De hecho, el campo no tiene en la novela otra función que la de mostrársenos como el ámbito en el que es posible curar las heridas causadas por Buenos Aires, esa ciudad que ha dejado de ser la Atenas del Plata para convertirse en la Babilonia de Hispanoamérica.7 De ahí que, en la naturaleza, Alex, al igual que sus antepasados, encuentre fuerzas para renacer y trazarse metas productivas: “La Naturaleza me dio los consejos de su vieja experiencia. En su marcha incesante he visto mi deber, que no está en detenerme a llorar, sino en marchar con ella. En las plantas, en los insectos, en el agua, en las estrellas he aprendido el amplio sentido de la palabra misión” (111). Es decir, es en la naturaleza donde se encuentra la inspiración para el progreso y no en la cuestionable civilización rioplatense. De hecho, el campo permite también a la autora crear una imagen en el relato en la que se insiste sobre el fracaso de la dicotomía civilización y barbarie. Las dos haciendas, El Ombú y La Atalaya, pertenecen, la primera, a la familia de Alex y la segunda a Máximo. En El Ombú permanece el recuerdo de las fuerzas que supieron levantar una gran fortuna a partir del denodado trabajo con la tierra argentina. Es un espacio vivo, profundamente arraigado en la naturaleza, en cambio, la Atalaya es un espacio triste y simétrico, claro ejemplo de la torpe empresa civilizadora de una generación que apartó sus ojos de América. Máximo ha hecho de su hacienda un museo que recuerda Europa, pero en el que no vive nadie por lo que no ejerce ningún poder civilizador, es simplemente un mausoleo levantado a la gloria de la civilización europea. Así, cuando Alex visita La Atalaya, la visión del cúmulo de riquezas culturales almacenadas en esa remota estancia hace que se inicie una conversación con Máximo en la que se expondrán los males de la intelectualidad argentina vistos a través de una situación que nos hace pensar en la metáfora del interior en el art nouveau de Walter Benjamín desarrollada por Aníbal González en su estudio La crónica modernista hispanoamericana (33-4).

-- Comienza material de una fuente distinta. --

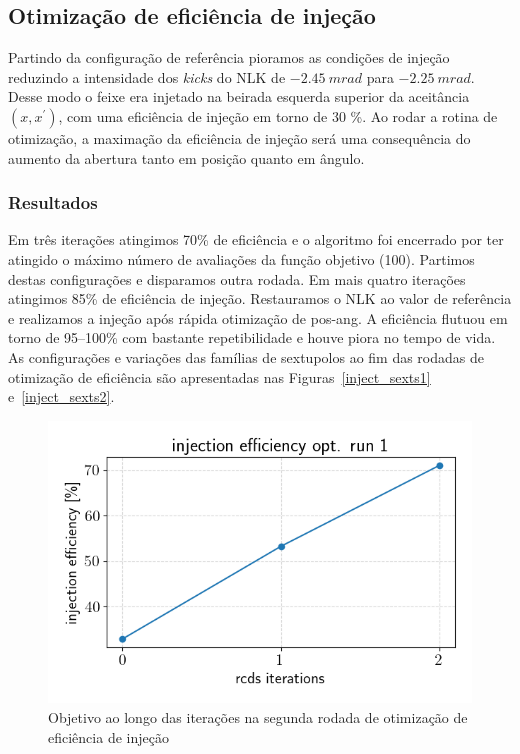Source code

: \documentclass[a4paper,
               keeplastbox,   %
               ]{jacow}
\begin{document}
\subsection{Otimização de eficiência de injeção}
Partindo da configuração de referência pioramos as condições de injeção reduzindo a intensidade dos \textit{kicks} do NLK de $-2.45~\unit{m rad}$ para $-2.25~\unit{m rad}$. Desse modo o feixe era injetado na beirada esquerda superior da aceitância $(x,x^\prime)$, com uma eficiência de injeção em torno de 30 \%. Ao rodar a rotina de otimização, a maximação da eficiência de injeção será uma consequência do aumento da abertura tanto em posição quanto em ângulo. 
\subsubsection{Resultados}
Em três iterações atingimos 70\% de eficiência e o algoritmo foi encerrado por ter atingido o máximo número de avaliações da função objetivo (100). Partimos destas configurações e disparamos outra rodada. Em mais quatro iterações atingimos 85\% de eficiência de injeção. Restauramos o NLK ao valor de referência e realizamos a injeção após rápida otimização de pos-ang. A eficiência flutuou em torno de 95--100\% com bastante repetibilidade e houve piora no tempo de vida. 
As configurações e variações das famílias de sextupolos ao fim das rodadas de otimização de eficiência são apresentadas nas Figuras~\ref{inject_sexts1} e~\ref{inject_sexts2}.
\begin{figure}
    \centering
    \includegraphics[width=\columnwidth]{injeff_hist_run1.png}
    \caption{Objetivo ao longo das iterações na segunda rodada de otimização de eficiência de injeção}
    \label{injeff_hist1}
\end{figure}
\end{document}
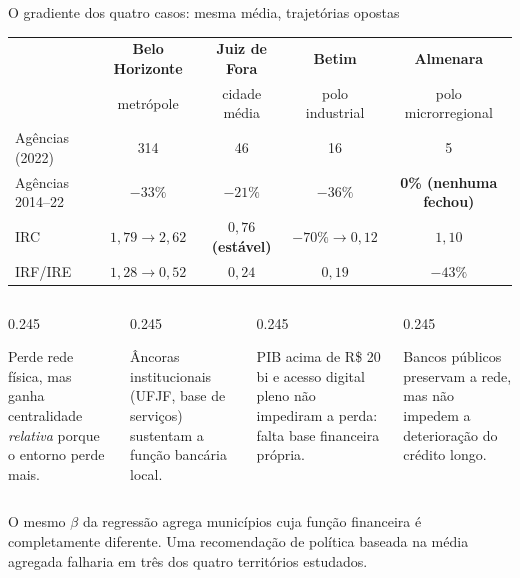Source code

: \documentclass[aspectratio=169,10pt]{beamer}
\newcommand{\dest}[1]{\textcolor{cedlaranja}{\textbf{#1}}}
\newcommand{\pos}[1]{\textcolor{cedverde}{\textbf{#1}}}
\begin{document}
\begin{frame}{O gradiente dos quatro casos: mesma média, trajetórias opostas}
  \centering
  \small
  \begin{tabular}{@{}lcccc@{}}
    \toprule
    & \textbf{Belo Horizonte} & \textbf{Juiz de Fora} & \textbf{Betim} &
      \textbf{Almenara}\\
    & {\scriptsize metrópole} & {\scriptsize cidade média} &
      {\scriptsize polo industrial} & {\scriptsize polo microrregional}\\
    \midrule
    Agências (2022)      & 314 & 46 & 16 & 5\\
    Agências 2014--22    & \dest{$-33\%$} & \pos{$-21\%$} & \dest{$-36\%$} &
      \pos{0\% (nenhuma fechou)}\\
    IRC                  & \pos{$1{,}79 \to 2{,}62$} & \pos{$0{,}76$ (estável)} &
      \dest{$-70\% \to 0{,}12$} & \pos{$1{,}10$}\\
    IRF/IRE              & \dest{$1{,}28 \to 0{,}52$} & $0{,}24$ & $0{,}19$ &
      \dest{$-43\%$}\\
    \bottomrule
  \end{tabular}

  \vspace{0.8em}
  \begin{columns}[T]
    \begin{column}{0.245\textwidth}
      \begin{block}{}\scriptsize Perde rede física, mas ganha centralidade
        \emph{relativa} porque o entorno perde mais.\end{block}
    \end{column}
    \begin{column}{0.245\textwidth}
      \begin{block}{}\scriptsize Âncoras institucionais (UFJF, base de serviços)
        sustentam a função bancária local.\end{block}
    \end{column}
    \begin{column}{0.245\textwidth}
      \begin{block}{}\scriptsize PIB acima de R\$ 20 bi e acesso digital pleno não
        impediram a perda: falta base financeira própria.\end{block}
    \end{column}
    \begin{column}{0.245\textwidth}
      \begin{block}{}\scriptsize Bancos públicos preservam a rede, mas não impedem
        a deterioração do crédito longo.\end{block}
    \end{column}
  \end{columns}

  \vspace{0.6em}
  \begin{alertblock}{}
    \small O mesmo $\beta$ da regressão agrega municípios cuja função financeira é
    completamente diferente. Uma recomendação de política baseada na média agregada
    falharia em três dos quatro territórios estudados.
  \end{alertblock}
\end{frame}
\end{document}
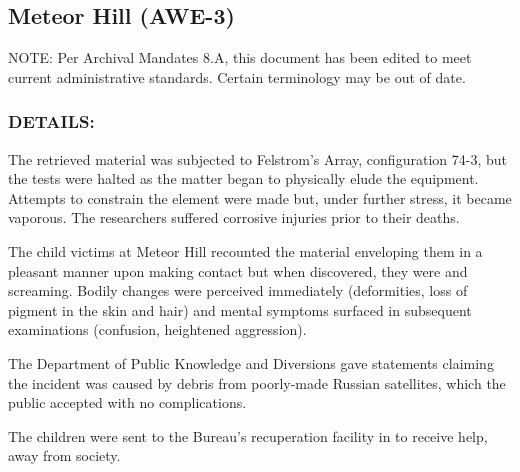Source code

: \subsection*{Meteor Hill (AWE-3)}
\par NOTE: Per Archival Mandates 8.A, this document has been
edited to meet current administrative standards. Certain
terminology may be out of date.
\subsubsection*{DETAILS:}
\par The retrieved material was subjected to Felstrom's Array,
configuration 74-3, but the tests were halted as the matter began
to physically elude the equipment. Attempts to constrain the
element were made but, under further stress, it became vaporous.
The researchers suffered corrosive injuries prior to their deaths.
\par The child victims at Meteor Hill recounted the material enveloping
them in a pleasant manner upon making contact but when
discovered, they were 
and screaming. Bodily
changes were perceived immediately (deformities, loss of pigment
in the skin and hair) and mental symptoms surfaced in
subsequent examinations (confusion, heightened aggression).
\par The Department of Public Knowledge and Diversions gave
statements claiming the incident was caused by debris from
poorly-made Russian satellites, which the public accepted with no
complications.
\par The children were sent to the Bureau's recuperation facility in 
to receive help, away from society.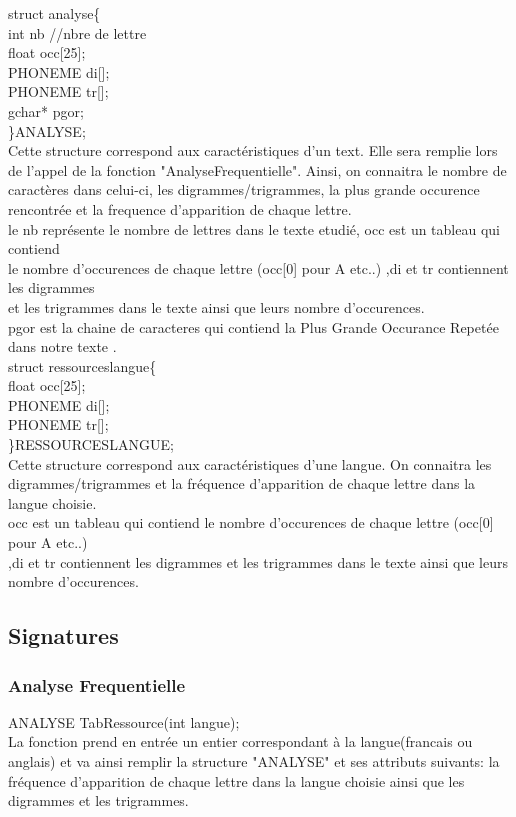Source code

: \documentclass[a4]{article}
\begin{document}
	struct analyse\{ \\
		int nb //nbre de lettre \\
		float occ[25];\\
		PHONEME di[];\\
		PHONEME tr[];\\
		gchar* pgor;\\
	\}ANALYSE;\\
	Cette structure correspond aux caractéristiques d'un text. Elle sera remplie lors de
	l'appel de la fonction "AnalyseFrequentielle". Ainsi, on connaitra
	le nombre de caractères dans celui-ci, les digrammes/trigrammes, la plus grande occurence
	rencontrée et la frequence d'apparition de chaque lettre.\\
	le nb représente le nombre de lettres dans le texte etudié, occ est un tableau qui contiend \\
	le nombre d'occurences de chaque lettre (occ[0] pour A etc..) ,di et tr contiennent les digrammes \\
	et les trigrammes dans le texte ainsi que leurs nombre d'occurences.\\
	pgor est la chaine de caracteres qui contiend la Plus Grande Occurance Repetée dans notre texte .\\
	
	
	struct ressourceslangue\{ \\
		float occ[25];\\
		PHONEME di[];\\
		PHONEME tr[];\\
	\}RESSOURCESLANGUE;\\
	Cette structure correspond aux caractéristiques d'une langue. On connaitra
	les digrammes/trigrammes et la fréquence d'apparition de chaque lettre dans la langue choisie.\\
	occ est un tableau qui contiend le nombre d'occurences de chaque lettre (occ[0] pour A etc..) \\
	,di et tr contiennent les digrammes et les trigrammes dans le texte ainsi que leurs nombre d'occurences.
		\subsection{Signatures}
		
	
	\subsubsection{Analyse Frequentielle}
	ANALYSE TabRessource(int langue);\\
		La fonction prend en entrée un entier correspondant à la langue(francais ou anglais)
		et va ainsi remplir la structure "ANALYSE" et ses attributs suivants:
		la fréquence d'apparition de chaque lettre dans la langue choisie ainsi que les digrammes
		et les trigrammes.\\
		
\end{document}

De acuerdo con González, la casa, el interior donde se vive, es el refugio del arte, de la literatura, mientras que el espacio estéril y ordenado del museo, si bien guarda la adquisición de un saber llamado a dominar sobre la naturaleza, es un espacio muerto en el que no hay lugar para la creatividad. La hacienda de Máximo es una casa convertida en museo, es decir, es un lugar que debería posibilitar la creación y en vez de ello es un mausoleo erigido a la cultura. Se entiende, por lo tanto, que la visita a ese espacio metamorfoseado de hogar en museo, lleve a Alex a preguntarse por el atraso de las artes en la Argentina. A sus preguntas, Máximo le responde, refiriéndose a la literatura, que “lo que constituye la muestra de la más alta civilización y refinamiento en una sociedad, se oculta aquí como una debilidad” (128), hay abogados, comerciantes, empleados y médicos que escriben, pero no escritores que escriben.

Al final de la conversación, ambos concluyen que la Argentina es una nación joven y rica que marcha como una nave que no tuviera jefe ni guías, porque los hombres como Máximo, que podrían ser sus guías, viven inmóviles, sumidos en un descontento vital y en un profundo pesimismo,8 y la conversación termina con una alusión a la profunda transformación del país, a la desaparición de la tradición y al carácter invasor de las oleadas de emigrantes:

Avanzamos por agregación y adopción, lo que nos va quitando todo lo nuestro. La nómina de los concurrentes a cualquier fiesta le dice a usted cómo nos eliminamos. Los nietos de nuestras grandes familias, que no han sabido mantener el rango de sus ascendientes, se substituyen por los inmigrantes, enérgicos y luchadores, pero sin alma nacional, con el patriotismo estrecho, vinculado a la prosperidad material únicamente. De ahí la indiferencia que permite todos los abusos y tiranías solapadas, y la relajación del sentido moral. (135)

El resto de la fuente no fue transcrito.